Informations- und Aufklärungspflichten des Arbeitgebers zur betrieblichen Altersversorgung

von RA Christian Deutz, FA Arbeitsrecht, Aachen

| § 241 Abs. 2 BGB bestimmt, dass das Schuldverhältnis nach seinem Inhalt jeden Teil zur Rücksicht auf die Rechte, Rechtsgüter und Interessen des anderen Teils verpflichten kann.
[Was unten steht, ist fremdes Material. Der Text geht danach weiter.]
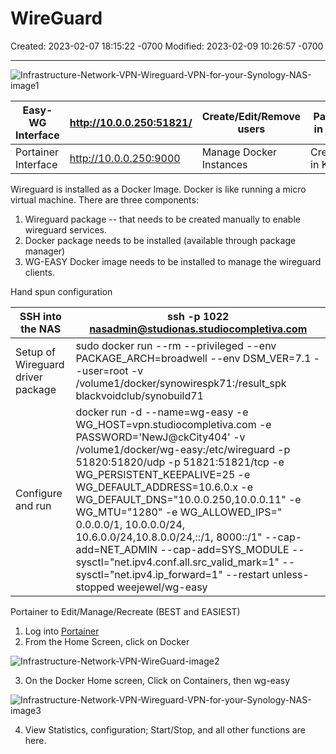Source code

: # WireGuard

Created: 2023-02-07 18:15:22 -0700
Modified: 2023-02-09 10:26:57 -0700

---
![Infrastructure-Network-VPN-Wireguard-VPN-for-your-Synology-NAS-image1](999-Archive/StudioCompletiva/attachment/Infrastructure-Network-VPN-Wireguard-VPN-for-your-Synology-NAS-image1.png)


| Easy-WG Interface   | <http://10.0.0.250:51821/> | Create/Edit/Remove users | Password in Keeper    |
|--------------|--------------------|-------------------------|---------------|
| Portainer Interface | <http://10.0.0.250:9000>   | Manage Docker Instances  | Credentials in Keeper |

Wireguard is installed as a Docker Image. Docker is like running a micro virtual machine. There are three components:

1. Wireguard package -- that needs to be created manually to enable wireguard services.
2. Docker package needs to be installed (available through package manager)
3. WG-EASY Docker image needs to be installed to manage the wireguard clients.

Hand spun configuration

| SSH into the NAS                  | ssh -p 1022 nasadmin@studionas.studiocompletiva.com                                                                                                                                                                                                                                                                                                                                                                                                                                                                                                                           |
|-----------------|-------------------------------------------------------|
| Setup of Wireguard driver package | sudo docker run --rm --privileged --env PACKAGE_ARCH=broadwell --env DSM_VER=7.1 --user=root -v /volume1/docker/synowirespk71:/result_spk blackvoidclub/synobuild71                                                                                                                                                                                                                                                                                                                                                                                                      |
| Configure and run                 | docker run -d --name=wg-easy -e WG_HOST=vpn.studiocompletiva.com -e PASSWORD='NewJ@ckCity404' -v /volume1/docker/wg-easy:/etc/wireguard -p 51820:51820/udp -p 51821:51821/tcp -e WG_PERSISTENT_KEEPALIVE=25 -e WG_DEFAULT_ADDRESS=10.6.0.x -e WG_DEFAULT_DNS="10.0.0.250,10.0.0.11" -e WG_MTU="1280" -e WG_ALLOWED_IPS=" 0.0.0.0/1, 10.0.0.0/24, 10.6.0.0/24,10.8.0.0/24,::/1, 8000::/1" --cap-add=NET_ADMIN --cap-add=SYS_MODULE --sysctl="net.ipv4.conf.all.src_valid_mark=1" --sysctl="net.ipv4.ip_forward=1" --restart unless-stopped weejewel/wg-easy |

Portainer to Edit/Manage/Recreate (BEST and EASIEST)

1. Log into [Portainer](http://10.0.0.250:9000)
2. From the Home Screen, click on Docker

![Infrastructure-Network-VPN-WireGuard-image2](999-Archive/StudioCompletiva/attachment/Infrastructure-Network-VPN-WireGuard-image2.png)

3. On the Docker Home screen, Click on Containers, then wg-easy

![Infrastructure-Network-VPN-Wireguard-VPN-for-your-Synology-NAS-image3](999-Archive/StudioCompletiva/attachment/Infrastructure-Network-VPN-Wireguard-VPN-for-your-Synology-NAS-image3.png)

4. View Statistics, configuration; Start/Stop, and all other functions are here.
Im Arbeitsrecht statuiert diese Regelung arbeitsvertragliche Nebenpflichten. |

 

Jüngst hatte sich das BAG (18.2.20, 3 AZR 206/18, Abruf-Nr. 214264) mit der Frage zu befassen, ob und inwieweit Arbeitgeber im Bereich der betrieblichen Altersversorgung (konkret beim Abschluss von Entgeltumwandlungsvereinbarungen) Informationspflichten treffen.

Sachverhalt

Die Parteien stritten darüber, ob die Arbeitgeberin dem klagenden Arbeitnehmer zum Schadenersatz verpflichtet war, weil sie ihn beim Abschluss einer Entgeltumwandlungsvereinbarung nicht über eine bevorstehende Gesetzesänderung hinsichtlich der Beitragspflicht zur gesetzlichen Kranken- und Pflegeversicherung (§ 229 Abs. 1 S. 3 SGB V) informiert hatte.

 

Rahmenvertrag zur betrieblichen Altersversorgung

Der Kläger war bei der Beklagten von 10/1983 bis 11/2014 beschäftigt. Die Beklagte schloss in 03/2003 mit einem zur Sparkassen-Finanzgruppe gehörenden Unternehmen einen Rahmenvertrag zur betrieblichen Altersversorgung ab. In 04/2003 führte der Betriebsrat der Beklagten eine Betriebsversammlung durch, auf der ein Mitarbeiter der Sparkasse als „Fachberater für betriebliche Altersversorgung“ die Arbeitnehmer der Beklagten auf deren Veranlassung hin über Fragen der Entgeltumwandlung und hiermit im Zusammenhang stehende steuerrechtliche Aspekte informierte.

 

Entgeltumwandlungsvereinbarung

Die Parteien vereinbarten in 09/2003 eine Entgeltumwandlung. Die Beklagte schloss zudem zugunsten des Klägers zum Dezember 2003 einen Rentenversicherungsvertrag mit Kapitalwahlrecht. Am 14.11.03 wurde das „Gesetz zur Modernisierung der gesetzlichen Krankenversicherung“ mit Wirkung ab dem 1.1.04 verabschiedet.

 

  • § 229 Abs. 1 S. 3 SGB V lautete sodann wie folgt:

Tritt an die Stelle der Versorgungsbezüge eine nicht regelmäßig wiederkehrende Leistung oder ist eine solche Leistung vor Eintritt des Versicherungsfalls vereinbart oder zugesagt worden, gilt ein Einhundertzwanzigstel der Leistung als monatlicher Zahlbetrag der Versorgungsbezüge, längstens jedoch für einhundertzwanzig Monate.

 

Die Vorgängerregelung enthielt noch nicht den Einschub „oder ist eine solche Leistung vor Eintritt des Versicherungsfalls vereinbart oder zugesagt worden“.

 

Sozialversicherungsbeiträge zu zahlen

Seit Dezember 2014 bezog der Kläger eine Altersrente. Er übernahm zudem die abgeschlossene Rentenversicherung und kündigte diese vorzeitig zum Januar 2015. Daraufhin wurde ihm ein Kapitalbetrag in Höhe von rund 35.000 EUR ausgezahlt. Im März 2016 forderte die Techniker Krankenkasse den bei ihr versicherten Kläger auf, Sozialversicherungsbeiträge auf die erhaltene Kapitalleistung zu zahlen. Die Krankenkasse kündigte zudem eine Beitragspflicht bis Ende Februar 2025 an.

 

Arbeitgeberin zum Schadenersatz verpflichtet?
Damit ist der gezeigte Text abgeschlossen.